Okay, guess what the image above represents? A redesign of Manhattan southeast of Houston Street? A sprawling Southern California college campus? No, it’s an architectural plan for the new half-billion dollar U.S. embassy in Baghdad. This is how the architects’ blurb describes it:
[THIS POST BECAME A LITTLE POINTLESS SINCE THE ARCHITECTS TOOK DOWN THE IMAGES OF THE EMBASSY PLAN FROM THEIR WEB SITE!]
This self-contained compound will include the embassy itself, residences for the ambassador and staff, PX, commissary, cinema, retail and shopping, restaurants, schools, fire station and supporting facilities such as power generation, water purification system, telecommunications, and waste water treatment facilities. In total, the 104 acre compound will include over twenty buildings including one classified secure structure and housing for over 380 families.
Tom Engelhardt, in an a smart and hilarious appraisal of the project, notes the ironies in the architectural comparison to Saddam Hussein’s grotesque palace compounds and gargantuan monuments. (Tom also provided the link to the architect’s site from which the above image was drawn — go check it out for more.) And he offers detailed advice to those planning to staff the place. Most importantly, though, he sees it as reflecting an imperial vision already hopelessly doomed.
He concludes:
In Baghdad, Saddam’s giant hands are already on the road to ruin. Still going up in New York and Baghdad are two half-billion dollar-plus monuments to the Bush imperial moment. A 9/11 memorial so grotesquely expensive that, when completed, it will be a reminder only of a time, already long past, when we could imagine ourselves as the Greatest Victims on the planet; and in Baghdad’s Green Zone, a monument to the Bush administration’s conviction that we were also destined to be the Greatest Dominators this world, and history, had ever seen.
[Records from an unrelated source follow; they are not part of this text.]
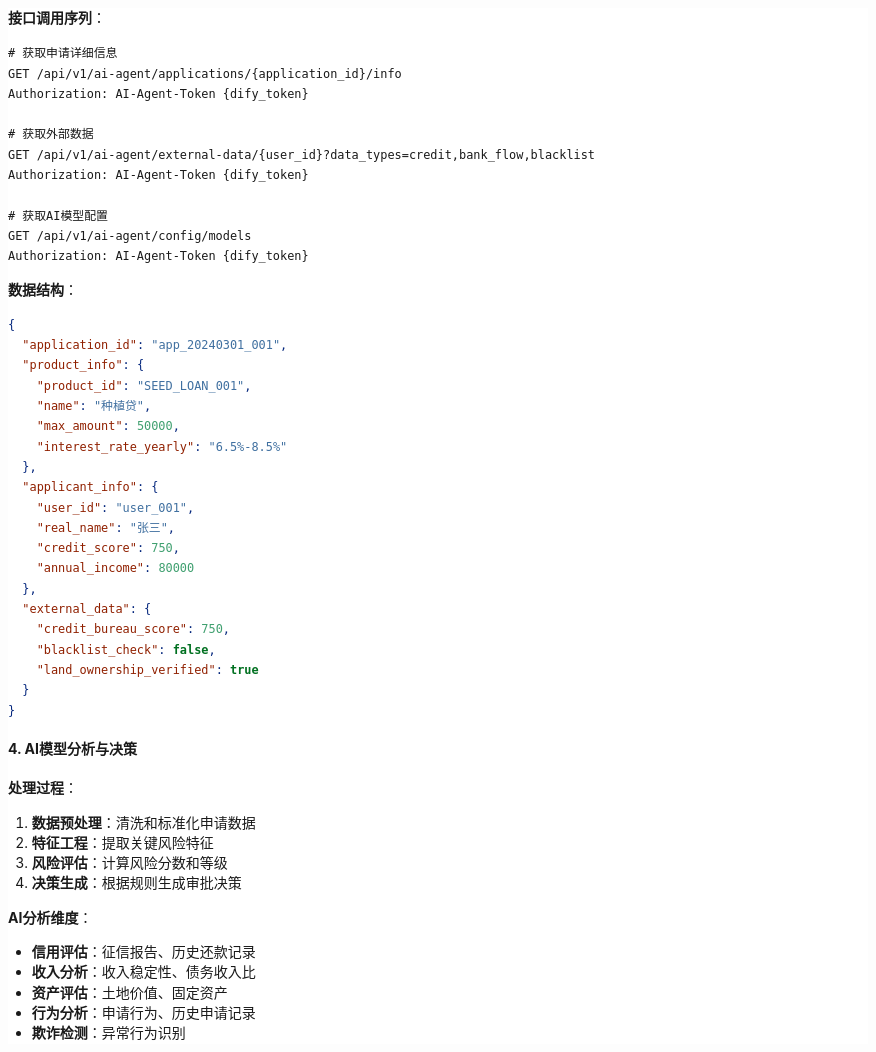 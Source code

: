 **接口调用序列**：

```http
# 获取申请详细信息
GET /api/v1/ai-agent/applications/{application_id}/info
Authorization: AI-Agent-Token {dify_token}

# 获取外部数据
GET /api/v1/ai-agent/external-data/{user_id}?data_types=credit,bank_flow,blacklist
Authorization: AI-Agent-Token {dify_token}

# 获取AI模型配置
GET /api/v1/ai-agent/config/models
Authorization: AI-Agent-Token {dify_token}
```

**数据结构**：
```json
{
  "application_id": "app_20240301_001",
  "product_info": {
    "product_id": "SEED_LOAN_001",
    "name": "种植贷",
    "max_amount": 50000,
    "interest_rate_yearly": "6.5%-8.5%"
  },
  "applicant_info": {
    "user_id": "user_001",
    "real_name": "张三",
    "credit_score": 750,
    "annual_income": 80000
  },
  "external_data": {
    "credit_bureau_score": 750,
    "blacklist_check": false,
    "land_ownership_verified": true
  }
}
```

#### 4. AI模型分析与决策
**处理过程**：
1. **数据预处理**：清洗和标准化申请数据
2. **特征工程**：提取关键风险特征
3. **风险评估**：计算风险分数和等级
4. **决策生成**：根据规则生成审批决策

**AI分析维度**：
- **信用评估**：征信报告、历史还款记录
- **收入分析**：收入稳定性、债务收入比
- **资产评估**：土地价值、固定资产
- **行为分析**：申请行为、历史申请记录
- **欺诈检测**：异常行为识别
From both these monuments, someday — and in the case of the embassy in Baghdad that day may not be so very distant — those lone and level sands will undoubtedly stretch far, far away.
Read the whole thing here.
This shit would be hilarious if it didn’t all make me want to cry!
The embassy plans were put on the web, and then a few days later withdrawn (well, except for the thousands of cached copies floating in cyberspace… details, details).
Forget the Saddamesque embassy. Instead, let those architectural geniuses at Berger Devine Yaeger build a giant toilet on the Washington Mall. Would make it easier for the government to flush taxpayer’s money and it’d be less harmful.
I can usually find a way to recycle my garbage responsibly however it is sometimes dispiriting when I witness what many other countries are doing to this wonderful planet!
Great analysis of you Tony karon
Nice Post Tony karon.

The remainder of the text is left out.